## Raw data
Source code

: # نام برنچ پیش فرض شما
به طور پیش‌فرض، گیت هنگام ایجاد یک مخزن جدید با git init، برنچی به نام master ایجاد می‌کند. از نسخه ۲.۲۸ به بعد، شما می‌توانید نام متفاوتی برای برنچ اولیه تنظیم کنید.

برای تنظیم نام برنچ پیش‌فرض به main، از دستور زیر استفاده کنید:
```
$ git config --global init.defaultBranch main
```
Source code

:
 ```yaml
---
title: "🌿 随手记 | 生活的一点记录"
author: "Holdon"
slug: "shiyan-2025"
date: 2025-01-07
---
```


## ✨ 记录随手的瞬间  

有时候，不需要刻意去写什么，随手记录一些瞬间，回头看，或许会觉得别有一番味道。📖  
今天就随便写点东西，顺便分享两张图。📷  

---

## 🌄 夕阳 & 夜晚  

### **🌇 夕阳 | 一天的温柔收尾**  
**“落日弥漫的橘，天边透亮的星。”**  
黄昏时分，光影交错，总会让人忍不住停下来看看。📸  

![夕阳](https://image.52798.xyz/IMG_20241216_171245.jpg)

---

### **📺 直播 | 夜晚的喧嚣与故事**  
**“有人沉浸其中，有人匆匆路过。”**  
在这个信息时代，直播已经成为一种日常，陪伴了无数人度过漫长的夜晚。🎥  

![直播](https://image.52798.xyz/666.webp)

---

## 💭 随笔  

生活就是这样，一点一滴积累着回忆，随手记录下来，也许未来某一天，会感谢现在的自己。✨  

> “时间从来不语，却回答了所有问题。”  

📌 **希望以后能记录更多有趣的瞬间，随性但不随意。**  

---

## Exercise directions
Retype all the records, matching them exactly.

## Solution to this problem
Source code

: # نام برنچ پیش فرض شما
به طور پیش‌فرض، گیت هنگام ایجاد یک مخزن جدید با git init، برنچی به نام master ایجاد می‌کند. از نسخه ۲.۲۸ به بعد، شما می‌توانید نام متفاوتی برای برنچ اولیه تنظیم کنید.

برای تنظیم نام برنچ پیش‌فرض به main، از دستور زیر استفاده کنید:
```
$ git config --global init.defaultBranch main
```
Source code

:
 ```yaml
---
title: "🌿 随手记 | 生活的一点记录"
author: "Holdon"
slug: "shiyan-2025"
date: 2025-01-07
---
```


## ✨ 记录随手的瞬间  

有时候，不需要刻意去写什么，随手记录一些瞬间，回头看，或许会觉得别有一番味道。📖  
今天就随便写点东西，顺便分享两张图。📷  

---

## 🌄 夕阳 & 夜晚  

### **🌇 夕阳 | 一天的温柔收尾**  
**“落日弥漫的橘，天边透亮的星。”**  
黄昏时分，光影交错，总会让人忍不住停下来看看。📸  

![夕阳](https://image.52798.xyz/IMG_20241216_171245.jpg)

---

### **📺 直播 | 夜晚的喧嚣与故事**  
**“有人沉浸其中，有人匆匆路过。”**  
在这个信息时代，直播已经成为一种日常，陪伴了无数人度过漫长的夜晚。🎥  

![直播](https://image.52798.xyz/666.webp)

---

## 💭 随笔  

生活就是这样，一点一滴积累着回忆，随手记录下来，也许未来某一天，会感谢现在的自己。✨  

> “时间从来不语，却回答了所有问题。”  

📌 **希望以后能记录更多有趣的瞬间，随性但不随意。**  

---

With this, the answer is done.